■ **Work to be completed**: The answer should be each line from the entries below that has the word "githubusercontent" in it.

■ **Task material**:
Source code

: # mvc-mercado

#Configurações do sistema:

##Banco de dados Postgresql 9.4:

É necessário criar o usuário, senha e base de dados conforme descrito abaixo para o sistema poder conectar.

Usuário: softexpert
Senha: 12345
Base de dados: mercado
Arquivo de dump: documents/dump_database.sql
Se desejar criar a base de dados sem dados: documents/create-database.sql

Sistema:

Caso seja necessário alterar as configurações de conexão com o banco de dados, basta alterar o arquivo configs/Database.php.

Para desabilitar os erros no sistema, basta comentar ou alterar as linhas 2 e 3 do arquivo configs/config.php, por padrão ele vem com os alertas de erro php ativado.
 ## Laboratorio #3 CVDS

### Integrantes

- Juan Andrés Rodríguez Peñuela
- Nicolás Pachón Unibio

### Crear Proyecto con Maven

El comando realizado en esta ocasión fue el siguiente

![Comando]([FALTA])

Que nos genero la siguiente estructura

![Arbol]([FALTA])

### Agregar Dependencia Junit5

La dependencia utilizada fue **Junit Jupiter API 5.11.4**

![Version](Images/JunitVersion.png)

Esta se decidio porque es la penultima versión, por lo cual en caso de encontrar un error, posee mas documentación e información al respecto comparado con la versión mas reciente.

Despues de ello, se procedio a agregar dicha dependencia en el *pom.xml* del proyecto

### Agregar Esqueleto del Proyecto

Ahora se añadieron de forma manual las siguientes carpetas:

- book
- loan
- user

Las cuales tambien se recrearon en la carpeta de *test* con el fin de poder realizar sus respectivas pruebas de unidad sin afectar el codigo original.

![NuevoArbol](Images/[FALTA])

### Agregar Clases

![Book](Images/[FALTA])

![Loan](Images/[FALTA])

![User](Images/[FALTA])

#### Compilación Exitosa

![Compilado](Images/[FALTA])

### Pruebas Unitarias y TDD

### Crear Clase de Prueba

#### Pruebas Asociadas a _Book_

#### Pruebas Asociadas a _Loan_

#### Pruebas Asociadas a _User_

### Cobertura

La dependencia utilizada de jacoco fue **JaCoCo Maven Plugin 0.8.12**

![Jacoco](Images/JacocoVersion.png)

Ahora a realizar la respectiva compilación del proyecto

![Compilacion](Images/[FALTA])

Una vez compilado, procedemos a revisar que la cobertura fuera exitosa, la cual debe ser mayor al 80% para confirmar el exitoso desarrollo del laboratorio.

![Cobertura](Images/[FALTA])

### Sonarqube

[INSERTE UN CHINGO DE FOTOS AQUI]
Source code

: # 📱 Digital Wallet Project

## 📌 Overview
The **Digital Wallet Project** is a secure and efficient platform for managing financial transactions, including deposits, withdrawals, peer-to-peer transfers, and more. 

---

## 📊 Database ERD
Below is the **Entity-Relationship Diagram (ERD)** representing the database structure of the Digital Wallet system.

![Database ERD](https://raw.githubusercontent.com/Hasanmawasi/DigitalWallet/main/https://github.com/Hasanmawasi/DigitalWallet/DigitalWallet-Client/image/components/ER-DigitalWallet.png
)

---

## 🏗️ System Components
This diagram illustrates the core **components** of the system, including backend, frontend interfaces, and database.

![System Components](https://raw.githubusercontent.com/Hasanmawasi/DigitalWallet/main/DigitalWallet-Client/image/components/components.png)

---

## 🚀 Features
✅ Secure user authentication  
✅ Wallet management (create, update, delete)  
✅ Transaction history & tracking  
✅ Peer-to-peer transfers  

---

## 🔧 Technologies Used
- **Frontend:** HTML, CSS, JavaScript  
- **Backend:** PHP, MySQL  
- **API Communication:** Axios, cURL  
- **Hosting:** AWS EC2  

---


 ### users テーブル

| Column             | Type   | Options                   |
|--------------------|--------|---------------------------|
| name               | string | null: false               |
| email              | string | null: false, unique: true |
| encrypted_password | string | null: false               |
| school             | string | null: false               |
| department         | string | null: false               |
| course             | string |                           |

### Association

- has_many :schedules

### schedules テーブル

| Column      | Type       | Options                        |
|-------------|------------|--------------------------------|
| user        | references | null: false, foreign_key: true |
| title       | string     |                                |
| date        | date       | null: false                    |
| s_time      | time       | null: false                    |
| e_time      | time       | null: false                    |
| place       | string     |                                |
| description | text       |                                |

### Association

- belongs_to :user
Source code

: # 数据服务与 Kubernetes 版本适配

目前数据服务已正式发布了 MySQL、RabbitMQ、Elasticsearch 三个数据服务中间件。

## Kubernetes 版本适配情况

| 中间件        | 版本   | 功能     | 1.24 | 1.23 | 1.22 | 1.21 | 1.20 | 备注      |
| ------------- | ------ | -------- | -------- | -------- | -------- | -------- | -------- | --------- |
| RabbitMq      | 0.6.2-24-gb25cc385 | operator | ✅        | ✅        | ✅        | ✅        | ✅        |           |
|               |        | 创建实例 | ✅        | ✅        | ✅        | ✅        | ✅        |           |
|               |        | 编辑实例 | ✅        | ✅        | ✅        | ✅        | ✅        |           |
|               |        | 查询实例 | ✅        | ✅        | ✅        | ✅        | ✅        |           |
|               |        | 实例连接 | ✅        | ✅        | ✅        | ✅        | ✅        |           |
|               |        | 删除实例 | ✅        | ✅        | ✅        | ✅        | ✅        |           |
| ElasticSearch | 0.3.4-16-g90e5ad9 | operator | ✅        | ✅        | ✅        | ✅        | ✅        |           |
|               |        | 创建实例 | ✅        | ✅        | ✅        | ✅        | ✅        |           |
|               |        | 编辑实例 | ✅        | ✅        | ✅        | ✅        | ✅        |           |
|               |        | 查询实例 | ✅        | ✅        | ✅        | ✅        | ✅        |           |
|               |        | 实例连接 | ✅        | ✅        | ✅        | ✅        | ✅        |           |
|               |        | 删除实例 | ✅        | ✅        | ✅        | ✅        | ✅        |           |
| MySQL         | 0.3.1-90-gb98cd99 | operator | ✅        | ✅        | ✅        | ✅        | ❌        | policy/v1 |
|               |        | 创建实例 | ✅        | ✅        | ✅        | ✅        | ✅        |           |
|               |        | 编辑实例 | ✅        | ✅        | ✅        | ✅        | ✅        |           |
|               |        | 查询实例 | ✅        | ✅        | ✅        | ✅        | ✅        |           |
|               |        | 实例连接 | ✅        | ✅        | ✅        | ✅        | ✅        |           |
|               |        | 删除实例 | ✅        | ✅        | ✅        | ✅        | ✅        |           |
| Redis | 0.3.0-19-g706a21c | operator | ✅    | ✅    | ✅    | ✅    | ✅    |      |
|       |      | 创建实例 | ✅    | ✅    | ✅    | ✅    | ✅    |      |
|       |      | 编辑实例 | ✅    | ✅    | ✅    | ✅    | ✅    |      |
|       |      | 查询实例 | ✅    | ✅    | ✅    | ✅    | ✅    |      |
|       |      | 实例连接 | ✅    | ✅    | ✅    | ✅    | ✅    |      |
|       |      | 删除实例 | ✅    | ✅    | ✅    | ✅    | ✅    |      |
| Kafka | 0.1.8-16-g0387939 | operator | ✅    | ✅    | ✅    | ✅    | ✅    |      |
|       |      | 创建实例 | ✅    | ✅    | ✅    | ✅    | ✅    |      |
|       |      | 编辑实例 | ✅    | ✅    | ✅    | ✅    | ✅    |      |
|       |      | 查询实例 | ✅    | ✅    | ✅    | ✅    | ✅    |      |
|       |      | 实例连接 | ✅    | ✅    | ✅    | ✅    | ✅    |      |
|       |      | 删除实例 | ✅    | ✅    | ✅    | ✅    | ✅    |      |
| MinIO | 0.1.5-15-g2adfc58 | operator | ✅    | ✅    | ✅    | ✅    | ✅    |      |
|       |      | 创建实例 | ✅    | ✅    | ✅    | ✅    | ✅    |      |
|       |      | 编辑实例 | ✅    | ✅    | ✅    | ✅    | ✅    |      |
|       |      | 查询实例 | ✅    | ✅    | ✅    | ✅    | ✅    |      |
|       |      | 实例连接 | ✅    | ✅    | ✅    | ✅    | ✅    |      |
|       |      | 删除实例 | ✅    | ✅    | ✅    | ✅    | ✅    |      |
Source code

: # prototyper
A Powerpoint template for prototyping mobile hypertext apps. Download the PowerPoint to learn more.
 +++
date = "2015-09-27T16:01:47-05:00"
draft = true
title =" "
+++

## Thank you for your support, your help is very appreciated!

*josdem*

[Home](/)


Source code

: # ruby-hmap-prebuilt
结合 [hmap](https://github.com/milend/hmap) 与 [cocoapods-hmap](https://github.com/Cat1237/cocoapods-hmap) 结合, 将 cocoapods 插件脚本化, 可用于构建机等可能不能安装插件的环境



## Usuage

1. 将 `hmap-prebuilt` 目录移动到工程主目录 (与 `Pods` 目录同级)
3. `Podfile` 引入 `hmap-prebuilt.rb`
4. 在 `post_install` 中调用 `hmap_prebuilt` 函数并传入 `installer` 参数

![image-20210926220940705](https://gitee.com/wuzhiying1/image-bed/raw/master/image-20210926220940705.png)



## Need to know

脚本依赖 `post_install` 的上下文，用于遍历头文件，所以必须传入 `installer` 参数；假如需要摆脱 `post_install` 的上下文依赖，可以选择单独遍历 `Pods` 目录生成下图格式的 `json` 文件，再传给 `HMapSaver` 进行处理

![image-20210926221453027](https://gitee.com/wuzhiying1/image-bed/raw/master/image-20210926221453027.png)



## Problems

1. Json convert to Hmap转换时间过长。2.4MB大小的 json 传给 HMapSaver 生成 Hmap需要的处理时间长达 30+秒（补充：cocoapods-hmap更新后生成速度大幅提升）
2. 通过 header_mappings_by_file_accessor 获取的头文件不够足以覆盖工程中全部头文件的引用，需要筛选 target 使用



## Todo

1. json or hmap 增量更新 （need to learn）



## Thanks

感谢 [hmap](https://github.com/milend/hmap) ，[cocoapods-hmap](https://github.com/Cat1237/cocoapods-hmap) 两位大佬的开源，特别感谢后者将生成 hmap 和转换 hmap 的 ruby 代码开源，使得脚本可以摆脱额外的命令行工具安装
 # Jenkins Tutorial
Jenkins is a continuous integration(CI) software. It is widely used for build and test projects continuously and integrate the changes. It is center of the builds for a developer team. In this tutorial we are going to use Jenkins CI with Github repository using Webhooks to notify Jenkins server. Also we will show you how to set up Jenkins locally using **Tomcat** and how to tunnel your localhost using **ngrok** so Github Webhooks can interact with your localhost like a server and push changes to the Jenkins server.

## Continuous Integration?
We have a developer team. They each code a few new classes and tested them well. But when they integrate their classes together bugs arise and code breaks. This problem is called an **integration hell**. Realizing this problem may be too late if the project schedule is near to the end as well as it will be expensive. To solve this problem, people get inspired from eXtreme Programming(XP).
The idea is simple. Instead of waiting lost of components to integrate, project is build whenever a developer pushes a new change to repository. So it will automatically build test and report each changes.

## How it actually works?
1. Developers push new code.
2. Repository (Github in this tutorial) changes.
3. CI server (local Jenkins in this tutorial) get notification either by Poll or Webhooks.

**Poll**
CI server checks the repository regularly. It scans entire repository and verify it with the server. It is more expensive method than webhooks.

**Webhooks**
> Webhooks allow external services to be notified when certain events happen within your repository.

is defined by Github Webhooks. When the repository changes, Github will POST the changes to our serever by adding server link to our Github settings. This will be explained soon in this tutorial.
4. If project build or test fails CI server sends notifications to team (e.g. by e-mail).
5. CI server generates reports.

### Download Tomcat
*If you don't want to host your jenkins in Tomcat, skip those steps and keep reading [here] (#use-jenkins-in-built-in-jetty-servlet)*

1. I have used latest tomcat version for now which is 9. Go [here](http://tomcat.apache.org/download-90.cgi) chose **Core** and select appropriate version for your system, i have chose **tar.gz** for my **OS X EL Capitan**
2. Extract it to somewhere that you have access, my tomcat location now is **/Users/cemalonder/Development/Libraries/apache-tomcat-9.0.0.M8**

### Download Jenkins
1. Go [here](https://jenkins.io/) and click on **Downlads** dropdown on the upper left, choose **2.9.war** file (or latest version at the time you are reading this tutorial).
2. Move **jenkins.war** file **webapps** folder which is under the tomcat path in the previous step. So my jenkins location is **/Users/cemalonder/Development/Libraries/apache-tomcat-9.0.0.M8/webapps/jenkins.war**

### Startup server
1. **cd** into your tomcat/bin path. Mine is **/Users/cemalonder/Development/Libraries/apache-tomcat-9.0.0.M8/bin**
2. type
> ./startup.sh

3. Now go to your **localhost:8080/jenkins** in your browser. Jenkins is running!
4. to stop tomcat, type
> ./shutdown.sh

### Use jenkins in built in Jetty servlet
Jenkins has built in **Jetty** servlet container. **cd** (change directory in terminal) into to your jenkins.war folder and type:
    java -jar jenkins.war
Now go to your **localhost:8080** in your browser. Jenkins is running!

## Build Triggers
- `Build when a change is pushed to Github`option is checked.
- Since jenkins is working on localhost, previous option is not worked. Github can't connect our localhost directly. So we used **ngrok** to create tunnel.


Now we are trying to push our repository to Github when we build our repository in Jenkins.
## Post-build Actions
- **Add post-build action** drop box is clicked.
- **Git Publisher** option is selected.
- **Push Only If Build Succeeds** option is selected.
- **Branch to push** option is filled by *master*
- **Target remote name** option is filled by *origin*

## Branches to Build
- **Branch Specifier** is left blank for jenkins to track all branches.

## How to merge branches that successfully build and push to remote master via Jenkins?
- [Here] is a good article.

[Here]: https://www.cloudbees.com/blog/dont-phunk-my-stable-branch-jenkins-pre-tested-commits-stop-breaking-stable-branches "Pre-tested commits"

■ **Written response**:
![Database ERD](https://raw.githubusercontent.com/Hasanmawasi/DigitalWallet/main/https://github.com/Hasanmawasi/DigitalWallet/DigitalWallet-Client/image/components/ER-DigitalWallet.png
![System Components](https://raw.githubusercontent.com/Hasanmawasi/DigitalWallet/main/DigitalWallet-Client/image/components/components.png)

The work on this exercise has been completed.